Cosserat approach to localization in geomaterials

Abstract

A renewed interest toward Cosserat or micropolar continuum has driven researchers to the development of specific models for upscaling discrete media such as masonry, granular assemblies, fault gouges, porous media, and biomaterials. Cosserat continuum is a special case of what is called micromorphic, generalized or higher-order continua. Due to the presence of internal lengths in its formulation, Cosserat continuum is quite attractive for addressing problems involving strain localization. It enables modeling the shear band thickness evolution, tracking the postlocalization regime, and correctly dissipating the energy when using numerical schemes.
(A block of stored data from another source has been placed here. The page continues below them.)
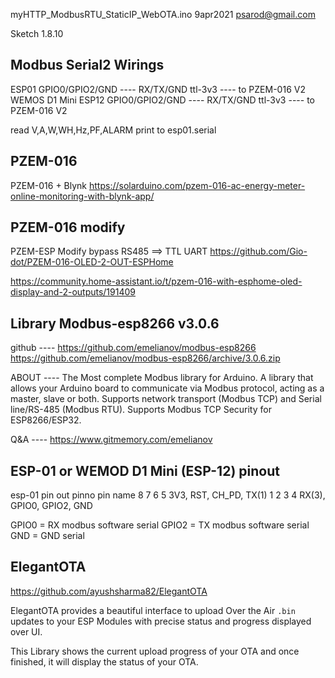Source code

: myHTTP_ModbusRTU_StaticIP_WebOTA.ino
9apr2021
psarod@gmail.com

Sketch 1.8.10

Modbus Serial2 Wirings
--
ESP01 GPIO0/GPIO2/GND ---- RX/TX/GND ttl-3v3 ---- to PZEM-016 V2 
WEMOS D1 Mini 
ESP12 GPIO0/GPIO2/GND ---- RX/TX/GND ttl-3v3 ---- to PZEM-016 V2 
 
read V,A,W,WH,Hz,PF,ALARM 
print to esp01.serial  

PZEM-016
--
PZEM-016 + Blynk
 https://solarduino.com/pzem-016-ac-energy-meter-online-monitoring-with-blynk-app/

PZEM-016 modify
--
PZEM-ESP Modify bypass RS485 ==> TTL UART
 https://github.com/Gio-dot/PZEM-016-OLED-2-OUT-ESPHome
 
 https://community.home-assistant.io/t/pzem-016-with-esphome-oled-display-and-2-outputs/191409


Library Modbus-esp8266 v3.0.6
--
github ----
 https://github.com/emelianov/modbus-esp8266
 https://github.com/emelianov/modbus-esp8266/archive/3.0.6.zip

ABOUT ----
The Most complete Modbus library for Arduino. 
A library that allows your Arduino board 
to communicate via Modbus protocol, 
acting as a master, slave or both. 
Supports network transport (Modbus TCP) 
and Serial line/RS-485 (Modbus RTU). 
Supports Modbus TCP Security for ESP8266/ESP32. 

Q&A ---- 
 https://www.gitmemory.com/emelianov


ESP-01 or WEMOD D1 Mini (ESP-12) pinout
--
esp-01 pin out
pinno     pin name
8 7 6 5   3V3,   RST,   CH_PD, TX(1)
1 2 3 4   RX(3), GPIO0, GPIO2, GND  


GPIO0 = RX modbus software serial
GPIO2 = TX modbus software serial
GND   = GND serial


ElegantOTA
--
 https://github.com/ayushsharma82/ElegantOTA

ElegantOTA provides a beautiful interface 
to upload Over the Air `.bin` updates 
to your ESP Modules 
with precise status and progress displayed over UI. 

This Library shows the current upload progress of your OTA 
and once finished, it will display the status of your OTA. 

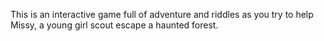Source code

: This is an interactive game full of adventure and riddles as you try to help Missy, a young girl scout escape a haunted forest.
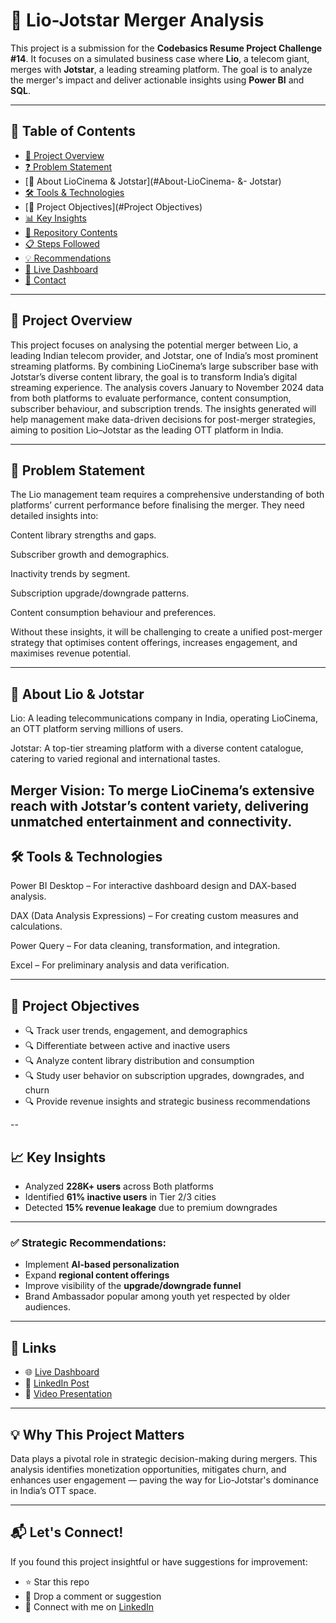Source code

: # 🚀 Lio-Jotstar Merger Analysis 

This project is a submission for the **Codebasics Resume Project Challenge #14**. It focuses on a simulated business case where **Lio**, a telecom giant, merges with **Jotstar**, a leading streaming platform. The goal is to analyze the merger's impact and deliver actionable insights using **Power BI** and **SQL**.

---

## 📑 **Table of Contents**  
- [🚀 Project Overview](#Project-overview)  
- [❓ Problem Statement](#Problem-statement)  
- [🏢 About LioCinema & Jotstar](#About-LioCinema- &- Jotstar)  
- [🛠️ Tools & Technologies](#tools--technologies)
- [🎯 Project Objectives](#Project Objectives) 
- [📊 Key Insights](#key-insights)  
- [📂 Repository Contents](#repository-contents)  
- [📋 Steps Followed](#steps-followed)  
- [💡 Recommendations](#recommendations)   
- [📜 Live Dashboard](#live-dashboard)  
- [📝 Contact](#contact)

 ---

## 🚀 Project Overview

This project focuses on analysing the potential merger between Lio, a leading Indian telecom provider, and Jotstar, one of India’s most prominent streaming platforms.
By combining LioCinema’s large subscriber base with Jotstar’s diverse content library, the goal is to transform India’s digital streaming experience.
The analysis covers January to November 2024 data from both platforms to evaluate performance, content consumption, subscriber behaviour, and subscription trends.
The insights generated will help management make data-driven decisions for post-merger strategies, aiming to position Lio–Jotstar as the leading OTT platform in India.

---

## 📌 Problem Statement

The Lio management team requires a comprehensive understanding of both platforms’ current performance before finalising the merger.
They need detailed insights into:

Content library strengths and gaps.

Subscriber growth and demographics.

Inactivity trends by segment.

Subscription upgrade/downgrade patterns.

Content consumption behaviour and preferences.

Without these insights, it will be challenging to create a unified post-merger strategy that optimises content offerings, increases engagement, and maximises revenue potential.

---

## 🏢 About Lio & Jotstar

Lio: A leading telecommunications company in India, operating LioCinema, an OTT platform serving millions of users.

Jotstar: A top-tier streaming platform with a diverse content catalogue, catering to varied regional and international tastes.

Merger Vision: To merge LioCinema’s extensive reach with Jotstar’s content variety, delivering unmatched entertainment and connectivity.
---

## 🛠️ Tools & Technologies

Power BI Desktop – For interactive dashboard design and DAX-based analysis.

DAX (Data Analysis Expressions) – For creating custom measures and calculations.

Power Query – For data cleaning, transformation, and integration.

Excel – For preliminary analysis and data verification.

---

## 🎯 Project Objectives

- 🔍 Track user trends, engagement, and demographics  
- 🔍 Differentiate between active and inactive users  
- 🔍 Analyze content library distribution and consumption  
- 🔍 Study user behavior on subscription upgrades, downgrades, and churn  
- 🔍 Provide revenue insights and strategic business recommendations  

--

## 📈 Key Insights

- Analyzed **228K+ users** across Both platforms  
- Identified **61% inactive users** in Tier 2/3 cities  
- Detected **15% revenue leakage** due to premium downgrades  
---

### ✅ Strategic Recommendations:

- Implement **AI-based personalization**  
- Expand **regional content offerings**  
- Improve visibility of the **upgrade/downgrade funnel**
- Brand Ambassador popular among youth yet respected by older audiences.

---

## 🔗 Links

- 🌐 [Live Dashboard](https://app.powerbi.com/view?r=eyJrIjoiNmE3ZGViOTItM2UxNy00Njg3LThhNWEtNTBiMmNjMGIzOWZhIiwidCI6IjVjMGNmMWQwLTZhNjItNGY4Ny1iYWI2LWEwZGE1MmYwZTNmZiJ9)  
- 💼 [LinkedIn Post](#) <!-- Replace with actual link -->
- 🎥 [Video Presentation](#) <!-- Replace with actual link -->

---

## 💡 Why This Project Matters

Data plays a pivotal role in strategic decision-making during mergers. This analysis identifies monetization opportunities, mitigates churn, and enhances user engagement — paving the way for Lio-Jotstar's dominance in India’s OTT space.

---

## 📬 Let's Connect!

If you found this project insightful or have suggestions for improvement:

- ⭐️ Star this repo  
- 💬 Drop a comment or suggestion  
- 🤝 Connect with me on [LinkedIn](#) <!-- Replace with your LinkedIn profile -->
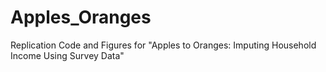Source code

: # Apples_Oranges
Replication Code and Figures for "Apples to Oranges: Imputing Household Income Using Survey Data"
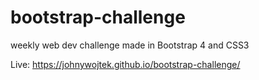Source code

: # bootstrap-challenge

weekly web dev challenge made in Bootstrap 4 and CSS3 

Live: https://johnywojtek.github.io/bootstrap-challenge/
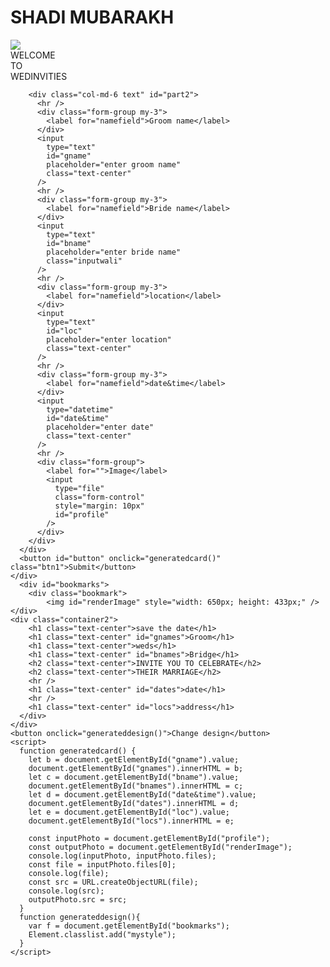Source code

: <!DOCTYPE html>
<html lang="en">
  <head>
    <meta charset="UTF-8" />
    <meta name="viewport" content="width=device-width, initial-scale=1.0" />
    <title>wedinvities</title>
    <link rel="preconnect" href="https://fonts.googleapis.com" />
    <link rel="preconnect" href="https://fonts.gstatic.com" crossorigin />
    <link
      href="https://fonts.googleapis.com/css2?family=Playball&display=swap"
      rel="stylesheet"
    />
    <link
      href="https://cdn.jsdelivr.net/npm/bootstrap@5.3.1/dist/css/bootstrap.min.css"
      rel="stylesheet"
      integrity="sha384-4bw+/aepP/YC94hEpVNVgiZdgIC5+VKNBQNGCHeKRQN+PtmoHDEXuppvnDJzQIu9"
      crossorigin="anonymous"
    />
    <link rel="stylesheet" href="style.css" />
  </head>

  <body>
    <script
      src="https://cdn.jsdelivr.net/npm/bootstrap@5.3.1/dist/js/bootstrap.bundle.min.js"
      integrity="sha384-HwwvtgBNo3bZJJLYd8oVXjrBZt8cqVSpeBNS5n7C8IVInixGAoxmnlMuBnhbgrkm"
      crossorigin="anonymous"
    ></script>
    <div class="cont">
      <h1 class="text-center">SHADI MUBARAKH</h1>
      <div class="row">
        <div class="col-md-6">
          <div class="image">
            <img
              class="show"
              src="https://indianweddingtoolkit.com/wp-content/uploads/2015/11/holdinghands-775x450.jpg"
            />
            <div class="companyname1">WELCOME</div>
            <div class="companyname2">TO</div>
            <div class="companyname3">WEDINVITIES</div>
          </div>
        </div>

        <div class="col-md-6 text" id="part2">
          <hr />
          <div class="form-group my-3">
            <label for="namefield">Groom name</label>
          </div>
          <input
            type="text"
            id="gname"
            placeholder="enter groom name"
            class="text-center"
          />
          <hr />
          <div class="form-group my-3">
            <label for="namefield">Bride name</label>
          </div>
          <input
            type="text"
            id="bname"
            placeholder="enter bride name"
            class="inputwali"
          />
          <hr />
          <div class="form-group my-3">
            <label for="namefield">location</label>
          </div>
          <input
            type="text"
            id="loc"
            placeholder="enter location"
            class="text-center"
          />
          <hr />
          <div class="form-group my-3">
            <label for="namefield">date&time</label>
          </div>
          <input
            type="datetime"
            id="date&time"
            placeholder="enter date"
            class="text-center"
          />
          <hr />
          <div class="form-group">
            <label for="">Image</label>
            <input
              type="file"
              class="form-control"
              style="margin: 10px"
              id="profile"
            />
          </div>
        </div>
      </div>
      <button id="button" onclick="generatedcard()" class="btn1">Submit</button>
    </div>
      <div id="bookmarks">
        <div class="bookmark">
            <img id="renderImage" style="width: 650px; height: 433px;" />
    </div>
    <div class="container2">
        <h1 class="text-center">save the date</h1>
        <h1 class="text-center" id="gnames">Groom</h1>
        <h1 class="text-center">weds</h1>
        <h1 class="text-center" id="bnames">Bridge</h1>
        <h2 class="text-center">INVITE YOU TO CELEBRATE</h2>
        <h2 class="text-center">THEIR MARRIAGE</h2>
        <hr />
        <h1 class="text-center" id="dates">date</h1>
        <hr />
        <h1 class="text-center" id="locs">address</h1>
      </div>
    </div>
    <button onclick="generateddesign()">Change design</button>
    <script>
      function generatedcard() {
        let b = document.getElementById("gname").value;
        document.getElementById("gnames").innerHTML = b;
        let c = document.getElementById("bname").value;
        document.getElementById("bnames").innerHTML = c;
        let d = document.getElementById("date&time").value;
        document.getElementById("dates").innerHTML = d;
        let e = document.getElementById("loc").value;
        document.getElementById("locs").innerHTML = e;

        const inputPhoto = document.getElementById("profile");
        const outputPhoto = document.getElementById("renderImage");
        console.log(inputPhoto, inputPhoto.files);
        const file = inputPhoto.files[0];
        console.log(file);
        const src = URL.createObjectURL(file);
        console.log(src);
        outputPhoto.src = src;
      }
      function generateddesign(){
        var f = document.getElementById("bookmarks");
        Element.classlist.add("mystyle");
      }
    </script>
  </body>
</html>
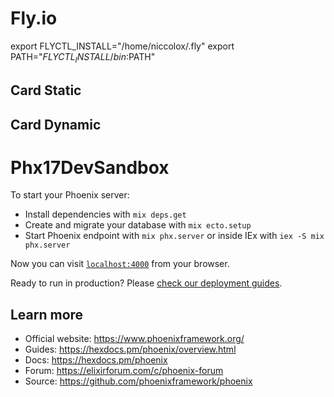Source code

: #   Fly.io
export FLYCTL_INSTALL="/home/niccolox/.fly"
export PATH="$FLYCTL_INSTALL/bin:$PATH"


<h2>Card Static</h2>
<PhoenixComponentsDaisy.Card.static />

<h2>Card Dynamic</h2>
<PhoenixComponentsDaisy.Card.dynamic 
card_image_url="https://placeimg.com/400/225/arch" 
card_image_alt="Shoes" 
card_title="Shoes!" 
card_body="If a dog chews shoes whose shoes does he choose?"
card_action="Buy Now"
 />



# Phx17DevSandbox

To start your Phoenix server:

  * Install dependencies with `mix deps.get`
  * Create and migrate your database with `mix ecto.setup`
  * Start Phoenix endpoint with `mix phx.server` or inside IEx with `iex -S mix phx.server`

Now you can visit [`localhost:4000`](http://localhost:4000) from your browser.

Ready to run in production? Please [check our deployment guides](https://hexdocs.pm/phoenix/deployment.html).

## Learn more

  * Official website: https://www.phoenixframework.org/
  * Guides: https://hexdocs.pm/phoenix/overview.html
  * Docs: https://hexdocs.pm/phoenix
  * Forum: https://elixirforum.com/c/phoenix-forum
  * Source: https://github.com/phoenixframework/phoenix
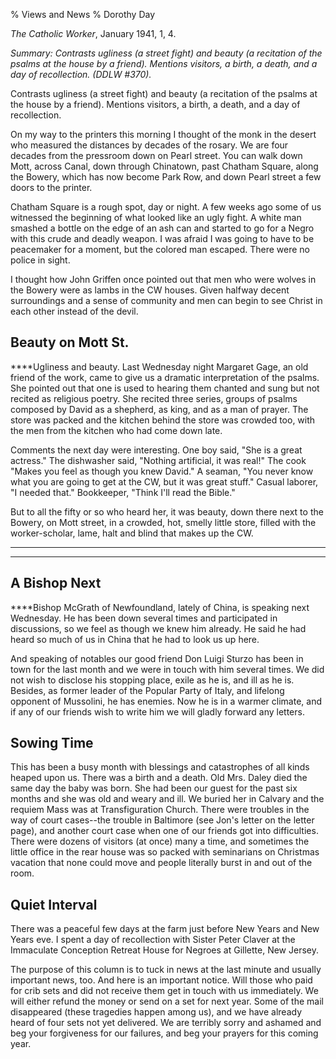 % Views and News
% Dorothy Day

*The Catholic Worker*, January 1941, 1, 4.

*Summary: Contrasts ugliness (a street fight) and beauty (a recitation
of the psalms at the house by a friend). Mentions visitors, a birth, a
death, and a day of recollection. (DDLW \#370).*

Contrasts ugliness (a street fight) and beauty (a recitation of the
psalms at the house by a friend). Mentions visitors, a birth, a death,
and a day of recollection.

On my way to the printers this morning I thought of the monk in the
desert who measured the distances by decades of the rosary. We are four
decades from the pressroom down on Pearl street. You can walk down Mott,
across Canal, down through Chinatown, past Chatham Square, along the
Bowery, which has now become Park Row, and down Pearl street a few doors
to the printer.

Chatham Square is a rough spot, day or night. A few weeks ago some of us
witnessed the beginning of what looked like an ugly fight. A white man
smashed a bottle on the edge of an ash can and started to go for a Negro
with this crude and deadly weapon. I was afraid I was going to have to
be peacemaker for a moment, but the colored man escaped. There were no
police in sight.

I thought how John Griffen once pointed out that men who were wolves in
the Bowery were as lambs in the CW houses. Given halfway decent
surroundings and a sense of community and men can begin to see Christ in
each other instead of the devil.

Beauty on Mott St.
------------------

****Ugliness and beauty. Last Wednesday night Margaret Gage, an old
friend of the work, came to give us a dramatic interpretation of the
psalms. She pointed out that one is used to hearing them chanted and
sung but not recited as religious poetry. She recited three series,
groups of psalms composed by David as a shepherd, as king, and as a man
of prayer. The store was packed and the kitchen behind the store was
crowded too, with the men from the kitchen who had come down late.

Comments the next day were interesting. One boy said, "She is a great
actress." The dishwasher said, "Nothing artificial, it was real!" The
cook "Makes you feel as though you knew David." A seaman, "You never
know what you are going to get at the CW, but it was great stuff."
Casual laborer, "I needed that." Bookkeeper, "Think I'll read the
Bible."

But to all the fifty or so who heard her, it was beauty, down there next
to the Bowery, on Mott street, in a crowded, hot, smelly little store,
filled with the worker-scholar, lame, halt and blind that makes up the
CW.

****

****

A Bishop Next
-------------

****Bishop McGrath of Newfoundland, lately of China, is speaking next
Wednesday. He has been down several times and participated in
discussions, so we feel as though we knew him already. He said he had
heard so much of us in China that he had to look us up here.

And speaking of notables our good friend Don Luigi Sturzo has been in
town for the last month and we were in touch with him several times. We
did not wish to disclose his stopping place, exile as he is, and ill as
he is. Besides, as former leader of the Popular Party of Italy, and
lifelong opponent of Mussolini, he has enemies. Now he is in a warmer
climate, and if any of our friends wish to write him we will gladly
forward any letters.

Sowing Time
-----------

This has been a busy month with blessings and catastrophes of all kinds
heaped upon us. There was a birth and a death. Old Mrs. Daley died the
same day the baby was born. She had been our guest for the past six
months and she was old and weary and ill. We buried her in Calvary and
the requiem Mass was at Transfiguration Church. There were troubles in
the way of court cases--the trouble in Baltimore (see Jon's letter on
the letter page), and another court case when one of our friends got
into difficulties. There were dozens of visitors (at once) many a time,
and sometimes the little office in the rear house was so packed with
seminarians on Christmas vacation that none could move and people
literally burst in and out of the room.

Quiet Interval
--------------

There was a peaceful few days at the farm just before New Years and New
Years eve. I spent a day of recollection with Sister Peter Claver at the
Immaculate Conception Retreat House for Negroes at Gillette, New Jersey.

The purpose of this column is to tuck in news at the last minute and
usually important news, too. And here is an important notice. Will those
who paid for crib sets and did not receive them get in touch with us
immediately. We will either refund the money or send on a set for next
year. Some of the mail disappeared (these tragedies happen among us),
and we have already heard of four sets not yet delivered. We are
terribly sorry and ashamed and beg your forgiveness for our failures,
and beg your prayers for this coming year.
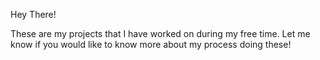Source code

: Hey There! 

These are my projects that I have worked on during my free time. Let me know if you would like to know more about my process doing these!
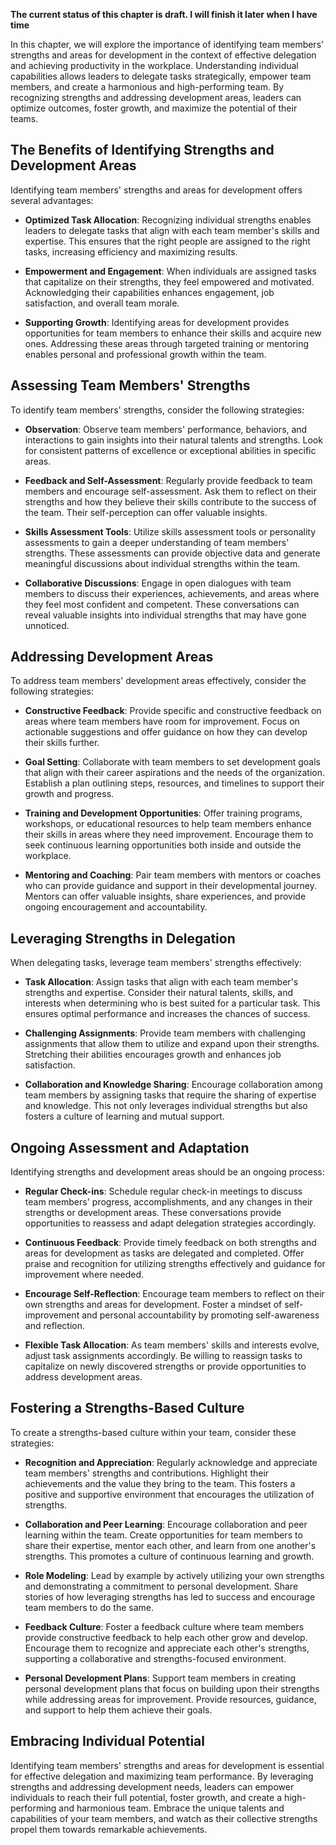 **The current status of this chapter is draft. I will finish it later when I have time**

In this chapter, we will explore the importance of identifying team members' strengths and areas for development in the context of effective delegation and achieving productivity in the workplace. Understanding individual capabilities allows leaders to delegate tasks strategically, empower team members, and create a harmonious and high-performing team. By recognizing strengths and addressing development areas, leaders can optimize outcomes, foster growth, and maximize the potential of their teams.

The Benefits of Identifying Strengths and Development Areas
-----------------------------------------------------------

Identifying team members' strengths and areas for development offers several advantages:

* **Optimized Task Allocation**: Recognizing individual strengths enables leaders to delegate tasks that align with each team member's skills and expertise. This ensures that the right people are assigned to the right tasks, increasing efficiency and maximizing results.

* **Empowerment and Engagement**: When individuals are assigned tasks that capitalize on their strengths, they feel empowered and motivated. Acknowledging their capabilities enhances engagement, job satisfaction, and overall team morale.

* **Supporting Growth**: Identifying areas for development provides opportunities for team members to enhance their skills and acquire new ones. Addressing these areas through targeted training or mentoring enables personal and professional growth within the team.

Assessing Team Members' Strengths
---------------------------------

To identify team members' strengths, consider the following strategies:

* **Observation**: Observe team members' performance, behaviors, and interactions to gain insights into their natural talents and strengths. Look for consistent patterns of excellence or exceptional abilities in specific areas.

* **Feedback and Self-Assessment**: Regularly provide feedback to team members and encourage self-assessment. Ask them to reflect on their strengths and how they believe their skills contribute to the success of the team. Their self-perception can offer valuable insights.

* **Skills Assessment Tools**: Utilize skills assessment tools or personality assessments to gain a deeper understanding of team members' strengths. These assessments can provide objective data and generate meaningful discussions about individual strengths within the team.

* **Collaborative Discussions**: Engage in open dialogues with team members to discuss their experiences, achievements, and areas where they feel most confident and competent. These conversations can reveal valuable insights into individual strengths that may have gone unnoticed.

Addressing Development Areas
----------------------------

To address team members' development areas effectively, consider the following strategies:

* **Constructive Feedback**: Provide specific and constructive feedback on areas where team members have room for improvement. Focus on actionable suggestions and offer guidance on how they can develop their skills further.

* **Goal Setting**: Collaborate with team members to set development goals that align with their career aspirations and the needs of the organization. Establish a plan outlining steps, resources, and timelines to support their growth and progress.

* **Training and Development Opportunities**: Offer training programs, workshops, or educational resources to help team members enhance their skills in areas where they need improvement. Encourage them to seek continuous learning opportunities both inside and outside the workplace.

* **Mentoring and Coaching**: Pair team members with mentors or coaches who can provide guidance and support in their developmental journey. Mentors can offer valuable insights, share experiences, and provide ongoing encouragement and accountability.

Leveraging Strengths in Delegation
----------------------------------

When delegating tasks, leverage team members' strengths effectively:

* **Task Allocation**: Assign tasks that align with each team member's strengths and expertise. Consider their natural talents, skills, and interests when determining who is best suited for a particular task. This ensures optimal performance and increases the chances of success.

* **Challenging Assignments**: Provide team members with challenging assignments that allow them to utilize and expand upon their strengths. Stretching their abilities encourages growth and enhances job satisfaction.

* **Collaboration and Knowledge Sharing**: Encourage collaboration among team members by assigning tasks that require the sharing of expertise and knowledge. This not only leverages individual strengths but also fosters a culture of learning and mutual support.

Ongoing Assessment and Adaptation
---------------------------------

Identifying strengths and development areas should be an ongoing process:

* **Regular Check-ins**: Schedule regular check-in meetings to discuss team members' progress, accomplishments, and any changes in their strengths or development areas. These conversations provide opportunities to reassess and adapt delegation strategies accordingly.

* **Continuous Feedback**: Provide timely feedback on both strengths and areas for development as tasks are delegated and completed. Offer praise and recognition for utilizing strengths effectively and guidance for improvement where needed.

* **Encourage Self-Reflection**: Encourage team members to reflect on their own strengths and areas for development. Foster a mindset of self-improvement and personal accountability by promoting self-awareness and reflection.

* **Flexible Task Allocation**: As team members' skills and interests evolve, adjust task assignments accordingly. Be willing to reassign tasks to capitalize on newly discovered strengths or provide opportunities to address development areas.

Fostering a Strengths-Based Culture
-----------------------------------

To create a strengths-based culture within your team, consider these strategies:

* **Recognition and Appreciation**: Regularly acknowledge and appreciate team members' strengths and contributions. Highlight their achievements and the value they bring to the team. This fosters a positive and supportive environment that encourages the utilization of strengths.

* **Collaboration and Peer Learning**: Encourage collaboration and peer learning within the team. Create opportunities for team members to share their expertise, mentor each other, and learn from one another's strengths. This promotes a culture of continuous learning and growth.

* **Role Modeling**: Lead by example by actively utilizing your own strengths and demonstrating a commitment to personal development. Share stories of how leveraging strengths has led to success and encourage team members to do the same.

* **Feedback Culture**: Foster a feedback culture where team members provide constructive feedback to help each other grow and develop. Encourage them to recognize and appreciate each other's strengths, supporting a collaborative and strengths-focused environment.

* **Personal Development Plans**: Support team members in creating personal development plans that focus on building upon their strengths while addressing areas for improvement. Provide resources, guidance, and support to help them achieve their goals.

Embracing Individual Potential
------------------------------

Identifying team members' strengths and areas for development is essential for effective delegation and maximizing team performance. By leveraging strengths and addressing development needs, leaders can empower individuals to reach their full potential, foster growth, and create a high-performing and harmonious team. Embrace the unique talents and capabilities of your team members, and watch as their collective strengths propel them towards remarkable achievements.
In this chapter, we summarize the fundamental governing equations of a Cosserat continuum under multiphysical couplings. Several examples of the numerical advantages of Cosserat continuum are also presented regarding softening behavior, strain localization, finite element formulation, reduced integration, and hourglass control. The classically used constitutive models in Cosserat elastoplasticity are presented and some common approaches for upscaling and homogenization in Cosserat continuum are discussed. Finally, a simple illustrative example of the adiabatic shearing of a rock layer under constant shear stress is presented in order to juxtapose a rate-independent Cosserat with a rate-dependent Cauchy formulation as far as it concerns strain localization.